• WHAT THE TASK ASKS: Starting with the first line below, extract each line through the one that contains "All attacks that", inclusive, excluding pictures.

• SUPPLIED MATERIAL:
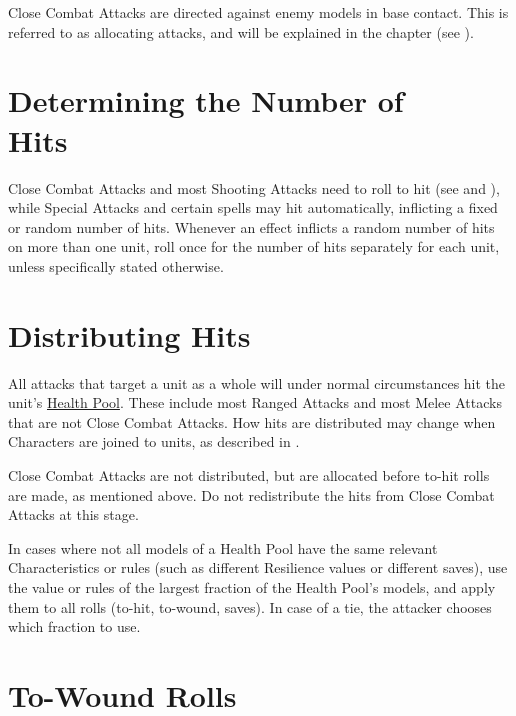 Close Combat Attacks are directed against enemy models in base contact. This is referred to as allocating attacks, and will be explained in the  chapter (see ).

\section[Determining the Number of Hits]{Determining the Number of\\ Hits}
\label{determining_the_number_of_hits}

Close Combat Attacks and most Shooting Attacks need to roll to hit (see  and ), while Special Attacks and certain spells may hit automatically, inflicting a fixed or random number of hits.
Whenever an effect inflicts a random number of hits on more than one unit, roll once for the number of hits separately for each unit, unless specifically stated otherwise.

\columnbreak

\section{Distributing Hits}
\label{distributing_hits}

All attacks that target a unit as a whole will under normal circumstances hit the unit's \rnf{} \hyperref[health_pools]{Health Pool}. These include most Ranged Attacks and most Melee Attacks that are not Close Combat Attacks. How hits are distributed may change when Characters are joined to units, as described in .

Close Combat Attacks are not distributed, but are allocated before to-hit rolls are made, as mentioned above. Do not redistribute the hits from Close Combat Attacks at this stage.

In cases where not all models of a Health Pool have the same relevant Characteristics or rules (such as different Resilience values or different saves), use the value or rules of the largest fraction of the Health Pool's models, and apply them to all rolls (to-hit, to-wound, saves). In case of a tie, the attacker chooses which fraction to use.

\section{To-Wound Rolls}
\label{to_wound_rolls}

• RESULT FOR THIS TASK:
 Close Combat Attacks are directed against enemy models in base contact. This is referred to as allocating attacks, and will be explained in the  chapter (see ).

\section[Determining the Number of Hits]{Determining the Number of\\ Hits}
\label{determining_the_number_of_hits}

Close Combat Attacks and most Shooting Attacks need to roll to hit (see  and ), while Special Attacks and certain spells may hit automatically, inflicting a fixed or random number of hits.
Whenever an effect inflicts a random number of hits on more than one unit, roll once for the number of hits separately for each unit, unless specifically stated otherwise.

\columnbreak

\section{Distributing Hits}
\label{distributing_hits}

All attacks that target a unit as a whole will under normal circumstances hit the unit's \rnf{} \hyperref[health_pools]{Health Pool}. These include most Ranged Attacks and most Melee Attacks that are not Close Combat Attacks. How hits are distributed may change when Characters are joined to units, as described in .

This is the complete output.